**PROBLEM STATEMENT:** Find each line of the entries with the string "axis", please, and copy it.

[Opening DATASET section]

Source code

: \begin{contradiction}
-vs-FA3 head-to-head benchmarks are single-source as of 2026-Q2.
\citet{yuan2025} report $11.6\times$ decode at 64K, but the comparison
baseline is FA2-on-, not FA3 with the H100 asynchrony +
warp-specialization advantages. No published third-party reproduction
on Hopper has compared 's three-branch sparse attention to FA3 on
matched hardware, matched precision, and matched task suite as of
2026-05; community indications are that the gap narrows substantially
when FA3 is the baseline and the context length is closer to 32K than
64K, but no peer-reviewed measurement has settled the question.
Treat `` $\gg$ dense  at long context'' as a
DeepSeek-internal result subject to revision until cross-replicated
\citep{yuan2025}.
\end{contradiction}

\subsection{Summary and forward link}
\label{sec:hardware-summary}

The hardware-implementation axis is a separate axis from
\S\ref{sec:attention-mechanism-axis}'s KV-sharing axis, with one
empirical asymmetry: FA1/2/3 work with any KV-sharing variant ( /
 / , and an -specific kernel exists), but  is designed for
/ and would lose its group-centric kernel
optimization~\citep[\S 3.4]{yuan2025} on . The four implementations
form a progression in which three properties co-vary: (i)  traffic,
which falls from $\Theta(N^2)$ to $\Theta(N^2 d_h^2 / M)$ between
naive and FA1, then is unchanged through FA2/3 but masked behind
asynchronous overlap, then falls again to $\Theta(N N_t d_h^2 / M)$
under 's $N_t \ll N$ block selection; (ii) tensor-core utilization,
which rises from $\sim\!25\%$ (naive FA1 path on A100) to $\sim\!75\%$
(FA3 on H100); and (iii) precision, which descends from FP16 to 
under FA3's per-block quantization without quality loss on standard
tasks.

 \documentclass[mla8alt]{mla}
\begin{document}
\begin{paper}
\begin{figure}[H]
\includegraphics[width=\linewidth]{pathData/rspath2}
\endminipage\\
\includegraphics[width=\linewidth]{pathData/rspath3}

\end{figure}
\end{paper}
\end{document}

[Closing DATASET section]

**ANSWER TO THIS TASK:**
The hardware-implementation axis is a separate axis from
\S\ref{sec:attention-mechanism-axis}'s KV-sharing axis, with one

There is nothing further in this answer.